Marissa Mayer

The mark of a genius is her ability to transcend requirements, positions and stereotypes. Marissa Mayer falls nothing short of the category. Currently the Vice President of Google’s Search Products & User Experience, she is progress’ champion at the company that represents innovation at its core. Under her critical eye, several features have made Google a necessity for its millions of users. Among these revolutionary products are Google Earth, web search, news, books, images, maps, Google Desktop, Google Labs, Google Health and the all-accessible Google Toolbar. Over the years she has pioneered defining Google News and Gmail, brought the site to the global level by offering it in over 100 languages, developing and designing Google’s search interface as well as cumulatively introducing over 100 products and features on Google.com.

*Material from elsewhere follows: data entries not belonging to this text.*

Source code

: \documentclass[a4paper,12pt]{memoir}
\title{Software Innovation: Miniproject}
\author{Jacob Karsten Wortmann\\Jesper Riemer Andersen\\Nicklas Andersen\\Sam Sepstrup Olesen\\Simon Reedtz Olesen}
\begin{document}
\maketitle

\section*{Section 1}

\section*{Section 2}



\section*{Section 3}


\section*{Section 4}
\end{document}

Growing up in small Wausau, Wisconsin, Marissa Mayer was definitely one with bigger-than-life ambitions. Choosing Stanford University over the other Ivy League schools that wanted her, she majored in Symbolic Systems and graduated with honors. Marissa Mayer proceeded to finish with a M.S. in Computer Science from the same institution. Specializing in artificial intelligence, she spent some time as a researcher in the USB research lab (Ubilab) in Zurich, Switzerland, and at SRI International in Menlo Park, California.

At the time, she was being eyed for a number of high profile positions in companies such as a job with top consulting authority McKinsey to a teaching job with the esteemed Carnegie Mellon University. Marissa Mayer decided to take a risk and go with the visionaries who were laying the foundations of Google. She went on board as the 20th hired employee and the company’s first female engineer in 1999.

Marissa Mayer has turned heads in media as well, as she became the subject of many prominent publications: Business 2.0 (“Silicon Valley Dream Team”), Newsweek (“10 Tech Leaders of the Future”), Red Herring (“15 Women to Watch”), Fortune, Fast Company, and BusinessWeek. Newsweek has even named her “one of the most powerful women of her generation.”

One of her innovations that has created a considerable impact in the realm of philanthropy is a product of the customizability feature in Google’s home page and e-mail. For many years, the company has been satisfied with its minimalist and conservative white screen background. But with Marissa Mayer and Michaela Prescott’s efforts, users can now opt to display a banner or theme of the charitable institutions they support. Donation links are also enabled in the new offering. Some of the non-profit organizations that the company is working with include Doctors Without Borders, Oxfam America, Ashoka, Save the Children, and Heifer International.